A democracia é fundamental. Para os empresários, o respeito às regras, à lei, aos outros é especialmente relevante

Horácio Lafer Piva, Pedro Passos e Pedro Wongtschowski

O Globo

Muitos nos perguntam por que os empresários começam agora a falar de política. Por que escrevem artigos, participam de manifestações e assinam manifestos? O que lhes dá esse direito? O que existe por trás? Para começar, todos, evidentemente, têm direito à manifestação. Cada grupo profissional tem sua visão própria, seus cacoetes e ângulos de análise, que decorrem de experiência, formação, viés profissional e mesmo dos interesses. Os empresários não fogem à regra. Têm uma forma própria de ver o mundo, que decorre da batalha que travam diariamente pela sobrevivência de seus negócios, pelo futuro de suas empresas, pela geração da riqueza que garantem a si e a todos os que os cercam: governo, fornecedores, clientes e colaboradores.

A democracia é fundamental. Para os empresários, o respeito às regras, à lei, aos outros é especialmente relevante. Assim como a concorrência leal, a isonomia competitiva em que todos estão sujeitos às mesmas normas. Não há, na democracia, espaço para autoritarismo, discriminação, tratamento diferenciado aos semelhantes. A liberdade é precondição para o pleno exercício da criatividade, para o surgimento de novas ideias, para a ciência e para a nova tecnologia. A restrição à liberdade acadêmica, além de moralmente inaceitável, é também economicamente perversa por implicar sempre, ao final, a restrição ao livre pensamento, à inventividade, à inovação empresarial. Justiça social, sobrevivência e dignidade de todos os cidadãos são também parte importante dessa equação. Miséria, fome, discriminação e desigualdade são intoleráveis, e nenhum Estado sobreviverá sem combatê-las com afinco.

Essas reflexões nos levam ao momento atual do Chile.
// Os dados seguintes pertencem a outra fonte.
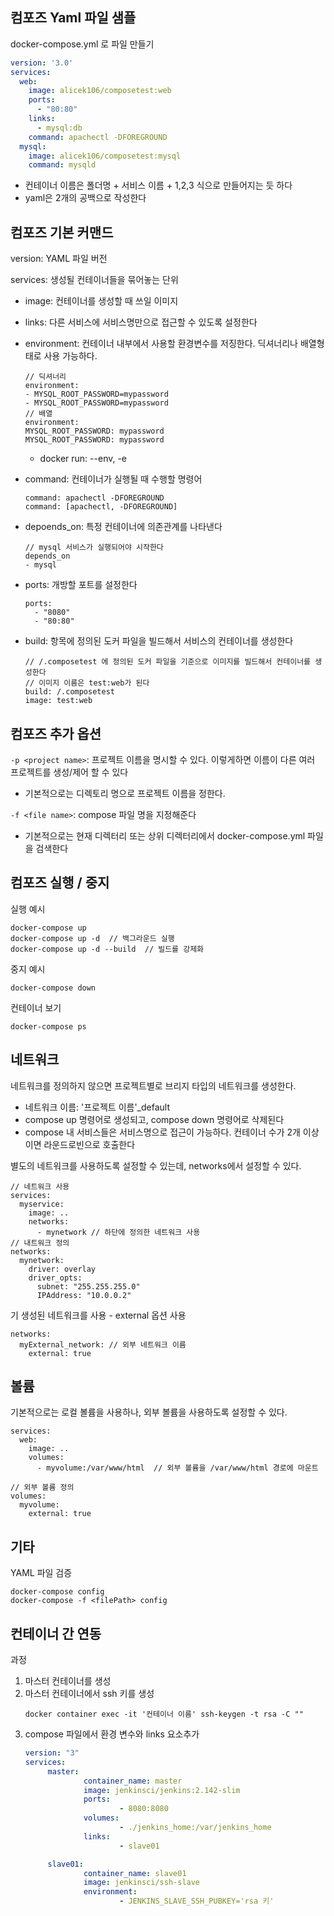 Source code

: ## 컴포즈 Yaml 파일 샘플
docker-compose.yml 로 파일 만들기
```yml
version: '3.0'
services:
  web:
    image: alicek106/composetest:web
    ports:
      - "80:80"
    links:
      - mysql:db
    command: apachectl -DFOREGROUND
  mysql:
    image: alicek106/composetest:mysql
    command: mysqld
```
- 컨테이너 이름은 폴더명 + 서비스 이름 + 1,2,3 식으로 만들어지는 듯 하다
- yaml은 2개의 공백으로 작성한다

## 컴포즈 기본 커맨드
version: YAML 파일 버전

services: 생성될 컨테이너들을 묶어놓는 단위
- image: 컨테이너를 생성할 때 쓰일 이미지
- links: 다른 서비스에 서비스명만으로 접근할 수 있도록 설정한다
- environment: 컨테이너 내부에서 사용할 환경변수를 저징한다. 딕셔너리나 배열형태로 사용 가능하다.
  ```
  // 딕셔너리
  environment:
  - MYSQL_ROOT_PASSWORD=mypassword
  - MYSQL_ROOT_PASSWORD=mypassword
  // 배열
  environment:
  MYSQL_ROOT_PASSWORD: mypassword
  MYSQL_ROOT_PASSWORD: mypassword
  ```
   - docker run: --env, -e
- command: 컨테이너가 실행될 때 수행할 명령어
  ```
  command: apachectl -DFOREGROUND
  command: [apachectl, -DFOREGROUND]
  ```
- depoends_on: 특정 컨테이너에 의존관계를 나타낸다
  ```
  // mysql 서비스가 실행되어야 시작한다
  depends_on
  - mysql
  ```

- ports: 개방할 포트를 설정한다
   ```
   ports:
     - "8080"
     - "80:80"
   ```
- build: 항목에 정의된 도커 파일을 빌드해서 서비스의 컨테이너를 생성한다
   ```
   // /.composetest 에 정의된 도커 파일을 기준으로 이미지를 빌드해서 컨테이너를 생성한다
   // 이미지 이름은 test:web가 된다
   build: /.composetest 
   image: test:web
   ```


## 컴포즈 추가 옵션
`-p <project name>`: 프로젝트 이름을 명시할 수 있다. 이렇게하면 이름이 다른 여러 프로젝트를 생성/제어 할 수 있다
- 기본적으로는 디렉토리 명으로 프로젝트 이름을 정한다. 

`-f <file name>`: compose 파일 명을 지정해준다
- 기본적으로는 현재 디렉터리 또는 상위 디렉터리에서 docker-compose.yml 파일을 검색한다

## 컴포즈 실행 / 중지
실행 예시
```
docker-compose up
docker-compose up -d  // 백그라운드 실행
docker-compose up -d --build  // 빌드를 강제화
```

중지 예시
```
docker-compose down
```

컨테이너 보기
```
docker-compose ps
```

## 네트워크
네트워크를 정의하지 않으면 프로젝트별로 브리지 타입의 네트워크를 생성한다. 
- 네트워크 이름: '프로젝트 이름'_default
- compose up 명령어로 생성되고, compose down 명령어로 삭제된다
- compose 내 서비스들은 서비스명으로 접근이 가능하다. 컨테이너 수가 2개 이상이면 라운드로빈으로 호출한다

별도의 네트워크를 사용하도록 설정할 수 있는데, networks에서 설정할 수 있다. 
```
// 네트워크 사용
services:
  myservice:
    image: ..
    networks:
      - mynetwork // 하단에 정의한 네트워크 사용
// 내트워크 정의
networks:
  mynetwork:
    driver: overlay
    driver_opts:
      subnet: "255.255.255.0"
      IPAddress: "10.0.0.2"
```

기 생성된 네트워크를 사용 - external 옵션 사용
```
networks:
  myExternal_network: // 외부 네트워크 이름
    external: true
```


## 볼륨
기본적으로는 로컬 볼륨을 사용하나, 외부 볼륨을 사용하도록 설정할 수 있다. 
```
services:
  web:
    image: ..
    volumes:
      - myvolume:/var/www/html  // 외부 볼륨을 /var/www/html 경로에 마운트

// 외부 볼륨 정의
volumes:
  myvolume:
    external: true
```

## 기타
YAML 파일 검증
```
docker-compose config
docker-compose -f <filePath> config
```

## 컨테이너 간 연동
과정
1. 마스터 컨테이너를 생성
2. 마스터 컨테이너에서 ssh 키를 생성
   ```
   docker container exec -it '컨테이너 이름' ssh-keygen -t rsa -C ""
   ```
3. compose 파일에서 환경 변수와 links 요소추가
   ```yml
   version: "3"
   services:
        master:
                container_name: master
                image: jenkinsci/jenkins:2.142-slim
                ports:
                        - 8080:8080
                volumes:
                        - ./jenkins_home:/var/jenkins_home
                links:
                        - slave01

        slave01:
                container_name: slave01
                image: jenkinsci/ssh-slave
                environment:
                        - JENKINS_SLAVE_SSH_PUBKEY='rsa 키'
   ```

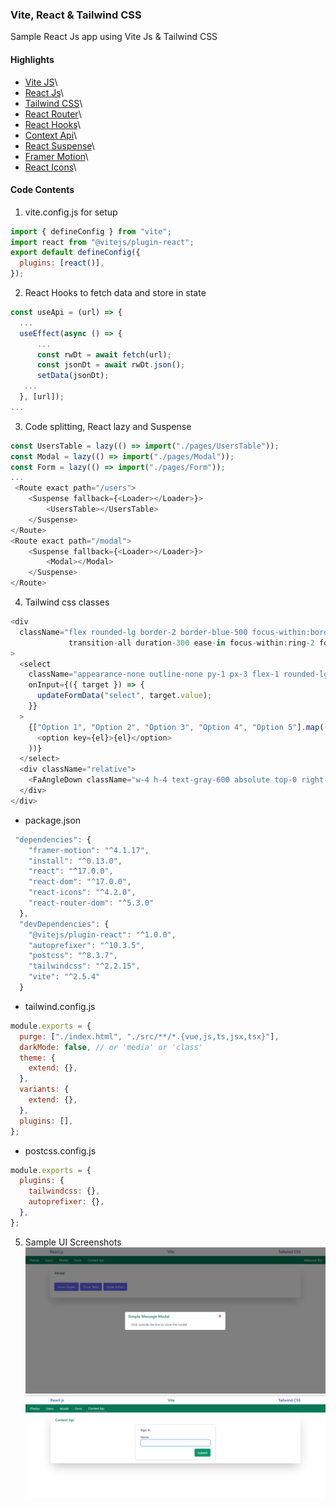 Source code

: ### Vite, React & Tailwind CSS

Sample React Js app using Vite Js & Tailwind CSS

#### Highlights

- [Vite JS](https://vitejs.dev/)\
- [React Js](https://reactjs.org/)\
- [Tailwind CSS](https://tailwindcss.com/)\
- [React Router](https://reactrouter.com/)\
- [React Hooks](https://reactjs.org/docs/hooks-intro.html)\
- [Context Api](https://reactjs.org/docs/context.html)\
- [React Suspense](https://reactjs.org/docs/concurrent-mode-suspense.html)\
- [Framer Motion](https://www.framer.com/motion/)\
- [React Icons](https://react-icons.github.io/react-icons/)\

#### Code Contents

1. vite.config.js for setup

```javascript
import { defineConfig } from "vite";
import react from "@vitejs/plugin-react";
export default defineConfig({
  plugins: [react()],
});
```

2. React Hooks to fetch data and store in state

```javascript
const useApi = (url) => {
  ...
  useEffect(async () => {
      ...
      const rwDt = await fetch(url);
      const jsonDt = await rwDt.json();
      setData(jsonDt);
   ...
  }, [url]);
...
```

3. Code splitting, React lazy and Suspense

```javascript
const UsersTable = lazy(() => import("./pages/UsersTable"));
const Modal = lazy(() => import("./pages/Modal"));
const Form = lazy(() => import("./pages/Form"));
...
 <Route exact path="/users">
    <Suspense fallback={<Loader></Loader>}>
        <UsersTable></UsersTable>
    </Suspense>
</Route>
<Route exact path="/modal">
    <Suspense fallback={<Loader></Loader>}>
        <Modal></Modal>
    </Suspense>
</Route>
```

4. Tailwind css classes

```javascript
<div
  className="flex rounded-lg border-2 border-blue-500 focus-within:border-transparent
             transition-all duration-300 ease-in focus-within:ring-2 focus-within:ring-blue-500"
>
  <select
    className="appearance-none outline-none py-1 px-3 flex-1 rounded-lg"
    onInput={({ target }) => {
      updateFormData("select", target.value);
    }}
  >
    {["Option 1", "Option 2", "Option 3", "Option 4", "Option 5"].map((el) => (
      <option key={el}>{el}</option>
    ))}
  </select>
  <div className="relative">
    <FaAngleDown className="w-4 h-4 text-gray-600 absolute top-0 right-0 mr-2 mt-2"></FaAngleDown>
  </div>
</div>
```

- package.json

```javascript
 "dependencies": {
    "framer-motion": "^4.1.17",
    "install": "^0.13.0",
    "react": "^17.0.0",
    "react-dom": "^17.0.0",
    "react-icons": "^4.2.0",
    "react-router-dom": "^5.3.0"
  },
  "devDependencies": {
    "@vitejs/plugin-react": "^1.0.0",
    "autoprefixer": "^10.3.5",
    "postcss": "^8.3.7",
    "tailwindcss": "^2.2.15",
    "vite": "^2.5.4"
  }
```

- tailwind.config.js

```javascript
module.exports = {
  purge: ["./index.html", "./src/**/*.{vue,js,ts,jsx,tsx}"],
  darkMode: false, // or 'media' or 'class'
  theme: {
    extend: {},
  },
  variants: {
    extend: {},
  },
  plugins: [],
};
```

- postcss.config.js

```javascript
module.exports = {
  plugins: {
    tailwindcss: {},
    autoprefixer: {},
  },
};
```

5. Sample UI Screenshots
   ![Screenshot1](https://github.com/gouthamrangarajan/reactjs/blob/master/react-tailwind-101/Screenshot1.png)
   ![Screenshot2](https://github.com/gouthamrangarajan/reactjs/blob/master/react-tailwind-101/Screenshot2.png)
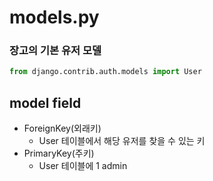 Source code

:# models.py

### 장고의 기본 유저 모델
```python
from django.contrib.auth.models import User
```
## model field
- ForeignKey(외래키)
    - User 테이블에서 해당 유저를 찾을 수 있는 키
- PrimaryKey(주키)
    - User 테이블에 1 admin  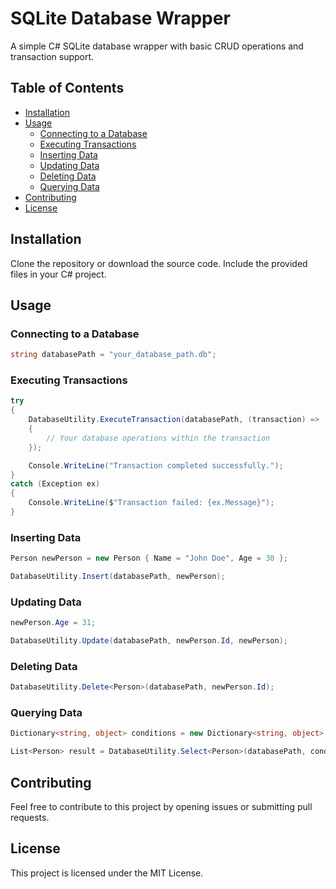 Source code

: # SQLite Database Wrapper

A simple C# SQLite database wrapper with basic CRUD operations and transaction support.

## Table of Contents
- [Installation](#installation)
- [Usage](#usage)
  - [Connecting to a Database](#connecting-to-a-database)
  - [Executing Transactions](#executing-transactions)
  - [Inserting Data](#inserting-data)
  - [Updating Data](#updating-data)
  - [Deleting Data](#deleting-data)
  - [Querying Data](#querying-data)
- [Contributing](#contributing)
- [License](#license)

## Installation

Clone the repository or download the source code. Include the provided files in your C# project.

## Usage

### Connecting to a Database

```csharp
string databasePath = "your_database_path.db";
```

### Executing Transactions

```csharp
try
{
    DatabaseUtility.ExecuteTransaction(databasePath, (transaction) =>
    {
        // Your database operations within the transaction
    });

    Console.WriteLine("Transaction completed successfully.");
}
catch (Exception ex)
{
    Console.WriteLine($"Transaction failed: {ex.Message}");
}
```

### Inserting Data

```csharp
Person newPerson = new Person { Name = "John Doe", Age = 30 };

DatabaseUtility.Insert(databasePath, newPerson);
```

### Updating Data

```csharp
newPerson.Age = 31;

DatabaseUtility.Update(databasePath, newPerson.Id, newPerson);
```

### Deleting Data

```csharp
DatabaseUtility.Delete<Person>(databasePath, newPerson.Id);
```

### Querying Data

```csharp
Dictionary<string, object> conditions = new Dictionary<string, object> { { "Age", 30 } };

List<Person> result = DatabaseUtility.Select<Person>(databasePath, conditions);
```

## Contributing

Feel free to contribute to this project by opening issues or submitting pull requests.

## License

This project is licensed under the MIT License.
Tido até há poucos anos como uma espécie de Suíça latino-americana, o país seguiu uma linha ultraliberal. Não tem nenhum banco público. Em 2019, tinha o maior PIB per capita da América Latina. Os empresários locais assumiram o controle da política. Os índices econômicos mostravam o sucesso da linha adotada, o rating do país subindo, atraindo investimentos estrangeiros, o PIB crescendo. De repente, tudo mudou. A população foi às ruas, e a violência levou o presidente a declarar estado de emergência. Um governo de esquerda, eleito como reação popular aos que levaram o Chile à situação de desigualdade, está agora em difícil situação. Uma nova Constituição foi rejeitada em referendo por 61% da população.

O que tiramos de lição desse país que passou de um período de grande sucesso a uma fase de enorme incerteza? Em primeiro lugar, os dilemas atuais, a complexidade, a necessidade de mergulhar mais profundamente nos porquês dos fatos e percepções. Em seguida, a certeza de que progresso sem redução da miséria, sem garantias de saúde, educação e um sistema eficiente de previdência está fadado à instabilidade, à paralisia, à revolta popular. Isso vale para qualquer democracia do mundo, já que as sociedades se movem, aprendem, reivindicam e contam hoje com a enorme caixa de repercussão das redes sociais.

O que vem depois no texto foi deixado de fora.